The International Thriller Writers association runs a great series, called “How It Happened,” in its The Big Thrill, letting established authors share their pathway to publication. These are usually great fun, if for no other reason than to learn about all the troubles most of us ran into along the way. This week, I got to share mine.
How It Happened by Clea Simon
Until her death, my mom kept the evidence. The yellow paper, with its green lines covered front and back with my awkward pencil scrawl. First grade, maybe, or second, and we’d been told to write the story of the frog prince. I remember the picture that served as a prompt. Green frog, yellow crown. Lily pad. All well and good, except to me the familiar fairy tale was old hat by that point, and so I filled both sides of the paper, laboriously formed letter by laborious letter, telling of how the prince failed in his quest to reach the end of the world and thus had to make peace with being a frog. I had the fiction bug. That story wanted to be written.
Along the way, it was nearly crushed out of me. Creative writing classes. The reality of earning a living. Fast forward a few decades, and I was a journalist. After a decade of that, I started writing nonfiction books, but the underlying insecurity was the same: Nobody was paying for my writing. That existed only to convey the information I had found. My research.

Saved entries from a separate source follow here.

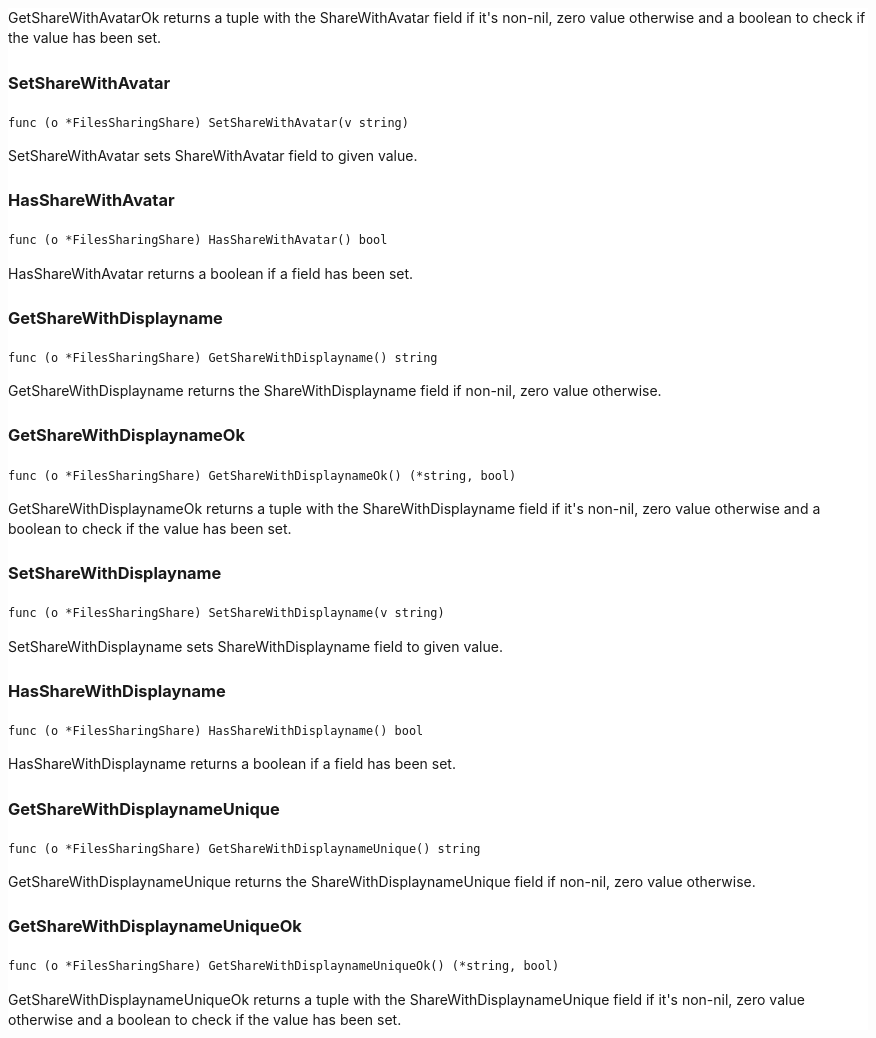 GetShareWithAvatarOk returns a tuple with the ShareWithAvatar field if it's non-nil, zero value otherwise
and a boolean to check if the value has been set.

### SetShareWithAvatar

`func (o *FilesSharingShare) SetShareWithAvatar(v string)`

SetShareWithAvatar sets ShareWithAvatar field to given value.

### HasShareWithAvatar

`func (o *FilesSharingShare) HasShareWithAvatar() bool`

HasShareWithAvatar returns a boolean if a field has been set.

### GetShareWithDisplayname

`func (o *FilesSharingShare) GetShareWithDisplayname() string`

GetShareWithDisplayname returns the ShareWithDisplayname field if non-nil, zero value otherwise.

### GetShareWithDisplaynameOk

`func (o *FilesSharingShare) GetShareWithDisplaynameOk() (*string, bool)`

GetShareWithDisplaynameOk returns a tuple with the ShareWithDisplayname field if it's non-nil, zero value otherwise
and a boolean to check if the value has been set.

### SetShareWithDisplayname

`func (o *FilesSharingShare) SetShareWithDisplayname(v string)`

SetShareWithDisplayname sets ShareWithDisplayname field to given value.

### HasShareWithDisplayname

`func (o *FilesSharingShare) HasShareWithDisplayname() bool`

HasShareWithDisplayname returns a boolean if a field has been set.

### GetShareWithDisplaynameUnique

`func (o *FilesSharingShare) GetShareWithDisplaynameUnique() string`

GetShareWithDisplaynameUnique returns the ShareWithDisplaynameUnique field if non-nil, zero value otherwise.

### GetShareWithDisplaynameUniqueOk

`func (o *FilesSharingShare) GetShareWithDisplaynameUniqueOk() (*string, bool)`

GetShareWithDisplaynameUniqueOk returns a tuple with the ShareWithDisplaynameUnique field if it's non-nil, zero value otherwise
and a boolean to check if the value has been set.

I was still reading, of course. That’s what we do, and I was enough of a crime fiction junkie to become friends with Kate Mattes, who was then-owner of a wonderful indie bookstore in Cambridge, Mass., called, fittingly enough, Kate’s Mystery Books. Kate’s was the kind of place that had signed first editions but would also let you sell back what you’d read for credit. Her “used” shelves gave me my genre education. Of course, I was a regular at her holiday parties – mad open houses, where local greats like Robert Parker and Linda Barnes would crowd in besides fledgling authors and fans, often spilling onto the store’s front yard, even in the worst New England winter weather. And as the 2002 party rolled around, Kate asked if I wanted to sign my latest nonfiction book at her party. That was The Feline Mystique: On the Mysterious Connection Between Women and Cats, a collection of lore and my usual research, with some personal stories and interviews woven in. Despite that word in its subtitle, it was not, by any stretch, a mystery.
I was flattered, but I pushed back. “It’s not a mystery, Kate. It’s not even fiction.”
“Believe it or not, Clea,” she responded. “There’s a huge overlap between women who love cats and mystery readers.”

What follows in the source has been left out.